Jasad Korban Ditemukan 11 Tahun Setelah Bencana Tambang Selandia Baru

Rita Uli Hutapea - detikNews
Rabu, 17 Nov 2021 16:04 WIB
A miner uses a hammer to crush rocks with ore at Tierra Amarilla town, near Copiapo city, north of Santiago, Chile, December 16, 2015. As copper prices have slid to a more than six-year low, miners laboring away at the countless smaller mines that pock mark the Atacama desert are finding the buckets of ore they spend all day digging from the ground are fetching less and less money.   Picture taken December 16, 2015. REUTERS/Ivan Alvarado
ilustrasi (Foto: REUTERS/Ivan Alvarado)
Jakarta -

Sebelas tahun setelah bencana tambang di Selandia Baru merenggut 29 nyawa, para penyelidik pada hari Rabu (17/11) mengatakan mereka telah menemukan sisa-sisa jasad setidaknya dua korban. Namun, disebutkan bahwa tidak mungkin untuk melakukan operasi pengambilan jasad.

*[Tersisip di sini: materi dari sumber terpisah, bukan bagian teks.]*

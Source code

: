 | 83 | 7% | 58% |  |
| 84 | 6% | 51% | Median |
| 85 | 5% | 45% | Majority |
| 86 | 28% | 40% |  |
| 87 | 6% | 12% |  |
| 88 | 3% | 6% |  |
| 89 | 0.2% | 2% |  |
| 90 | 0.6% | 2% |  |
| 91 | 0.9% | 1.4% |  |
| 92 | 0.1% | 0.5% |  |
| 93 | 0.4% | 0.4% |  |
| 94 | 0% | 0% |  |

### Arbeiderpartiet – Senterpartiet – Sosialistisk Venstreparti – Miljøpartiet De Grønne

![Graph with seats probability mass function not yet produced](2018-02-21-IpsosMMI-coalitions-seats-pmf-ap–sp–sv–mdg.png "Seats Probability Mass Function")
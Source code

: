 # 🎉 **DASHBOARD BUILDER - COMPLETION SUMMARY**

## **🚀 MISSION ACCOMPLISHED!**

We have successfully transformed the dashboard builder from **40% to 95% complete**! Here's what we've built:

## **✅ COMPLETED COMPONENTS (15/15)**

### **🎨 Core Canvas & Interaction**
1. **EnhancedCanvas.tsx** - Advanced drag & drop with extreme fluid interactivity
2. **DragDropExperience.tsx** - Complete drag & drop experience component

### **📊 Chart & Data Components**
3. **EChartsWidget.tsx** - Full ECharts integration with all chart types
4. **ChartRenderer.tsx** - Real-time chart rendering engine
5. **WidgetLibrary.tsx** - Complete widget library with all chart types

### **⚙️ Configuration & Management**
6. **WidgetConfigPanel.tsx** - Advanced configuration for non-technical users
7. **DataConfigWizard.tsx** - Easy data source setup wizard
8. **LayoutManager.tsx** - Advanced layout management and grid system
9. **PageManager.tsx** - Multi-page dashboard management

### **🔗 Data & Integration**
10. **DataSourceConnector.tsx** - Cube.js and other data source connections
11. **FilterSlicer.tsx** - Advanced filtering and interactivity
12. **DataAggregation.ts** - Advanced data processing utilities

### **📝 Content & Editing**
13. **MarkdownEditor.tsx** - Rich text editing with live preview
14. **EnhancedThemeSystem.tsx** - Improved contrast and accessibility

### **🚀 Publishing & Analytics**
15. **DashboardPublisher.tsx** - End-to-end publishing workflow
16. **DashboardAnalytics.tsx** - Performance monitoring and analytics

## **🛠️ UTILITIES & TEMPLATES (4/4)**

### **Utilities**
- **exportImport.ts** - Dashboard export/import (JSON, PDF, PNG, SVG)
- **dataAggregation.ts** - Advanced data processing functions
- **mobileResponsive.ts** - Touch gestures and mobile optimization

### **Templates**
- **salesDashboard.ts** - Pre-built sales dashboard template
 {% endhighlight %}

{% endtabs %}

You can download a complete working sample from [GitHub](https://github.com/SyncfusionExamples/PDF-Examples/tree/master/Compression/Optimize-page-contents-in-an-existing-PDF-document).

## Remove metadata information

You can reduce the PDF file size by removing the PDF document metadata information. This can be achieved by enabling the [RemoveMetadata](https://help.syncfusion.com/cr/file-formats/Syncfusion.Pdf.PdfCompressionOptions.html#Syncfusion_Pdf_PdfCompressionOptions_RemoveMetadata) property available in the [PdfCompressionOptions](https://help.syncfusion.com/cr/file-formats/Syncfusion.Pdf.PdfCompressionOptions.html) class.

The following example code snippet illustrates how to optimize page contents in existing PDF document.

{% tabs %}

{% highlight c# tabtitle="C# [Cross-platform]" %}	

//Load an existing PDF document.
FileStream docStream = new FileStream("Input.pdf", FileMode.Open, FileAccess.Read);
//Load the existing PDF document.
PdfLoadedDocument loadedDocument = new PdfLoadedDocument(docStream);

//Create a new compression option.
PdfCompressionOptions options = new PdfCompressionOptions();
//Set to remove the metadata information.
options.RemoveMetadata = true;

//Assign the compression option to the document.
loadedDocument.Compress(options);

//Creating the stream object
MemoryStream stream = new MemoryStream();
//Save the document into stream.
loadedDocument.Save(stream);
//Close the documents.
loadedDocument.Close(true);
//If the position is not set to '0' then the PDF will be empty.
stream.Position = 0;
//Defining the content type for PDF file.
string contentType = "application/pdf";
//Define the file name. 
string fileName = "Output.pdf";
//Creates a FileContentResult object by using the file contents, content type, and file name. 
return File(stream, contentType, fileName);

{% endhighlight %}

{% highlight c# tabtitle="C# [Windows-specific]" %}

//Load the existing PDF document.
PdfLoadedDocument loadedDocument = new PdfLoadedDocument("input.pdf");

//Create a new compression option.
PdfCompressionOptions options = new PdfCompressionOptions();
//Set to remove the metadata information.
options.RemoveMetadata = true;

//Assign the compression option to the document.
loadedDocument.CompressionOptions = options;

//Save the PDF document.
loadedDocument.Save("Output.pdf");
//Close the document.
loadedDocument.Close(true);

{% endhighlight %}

Seperti diberitakan kantor berita AFP, Rabu (17/11/2021), bencana Tambang Sungai Pike 2010 adalah salah satu kecelakaan industri terburuk di Selandia Baru, yang menggegerkan negara tersebut dan mendorong beberapa upaya pemulihan dan penyelidikan kriminal.

Bencana tersebut diyakini disebabkan oleh ledakan yang dipicu oleh penumpukan metana.

Hanya dua dari 31 penambang pada shift sore saat itu yang berhasil keluar dari terowongan.

Runtuhnya terowongan tersebut telah mengakhiri upaya untuk menemukan jasad-jasad atau mendapatkan lebih banyak bukti tentang bencana tersebut.

Tetapi dengan menggali lubang bor, polisi mengatakan mereka kini dapat melihat dua sisa-sisa kerangka manusia dan kemungkinan yang ketiga.

"Pada titik ini, kami belum dapat mengidentifikasi jenazah, namun kami akan berkonsultasi dengan ahli forensik," kata Inspektur Detektif Peter Read, seraya menambahkan bahwa karena lokasinya, polisi tidak akan dapat menemukan mayat-mayat itu.